What is required ▸ Return verbatim the line containing "that Java can" together with all lines that follow it, through the end of the records.

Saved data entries
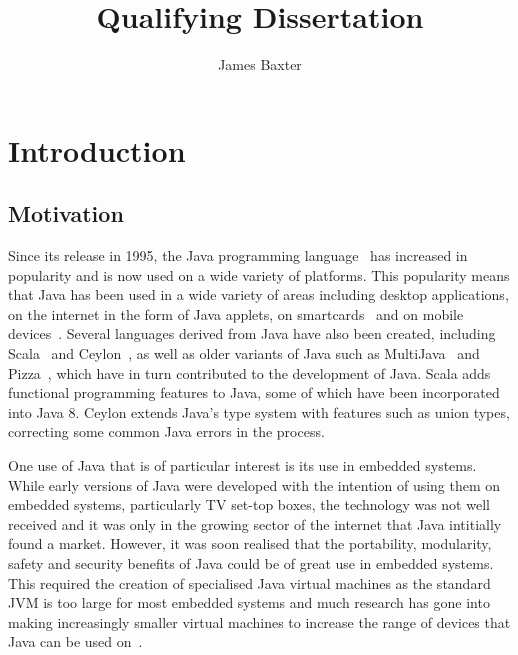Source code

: \documentclass[a4paper,12pt]{article}
\title{Qualifying Dissertation}
\author{James Baxter}
\date{}
\begin{document}
\maketitle

\section{Introduction}


\subsection{Motivation}

Since its release in 1995, the Java programming language~\cite{gosling2013} has
increased in popularity and is now used on a wide variety of platforms.  This
popularity means that Java has been used in a wide variety of areas including
desktop applications, on the internet in the form of Java applets, on
smartcards~\cite{chen2000} and on mobile devices~\cite{oracle2014}.  Several
languages derived from Java have also been created, including
Scala~\cite{lausanne2015} and Ceylon~\cite{redhat2015}, as well as older
variants of Java such as MultiJava~\cite{clifton2006} and
Pizza~\cite{odersky1997}, which have in turn contributed to the development of
Java. Scala adds functional programming features to Java, some of which have
been incorporated into Java 8. Ceylon extends Java's type system with features
such as union types, correcting some common Java errors in the process.

One use of Java that is of particular interest is its use in embedded systems.
While early versions of Java were developed with the intention of using them on
embedded systems, particularly TV set-top boxes, the technology was not well
received and it was only in the growing sector of the internet that Java
intitially found a market. %
However, it was soon realised that the portability, modularity, safety and
security benefits of Java could be of great use in embedded
systems. %
This required the creation of specialised Java virtual machines as the standard
JVM is too large for most embedded systems and much research has gone into
making increasingly smaller virtual machines to increase the range of devices
that Java can be used on~\cite{caska2011,thomm2010}.
\end{document}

Your solution ▸
that Java can be used on~\cite{caska2011,thomm2010}.
\end{document}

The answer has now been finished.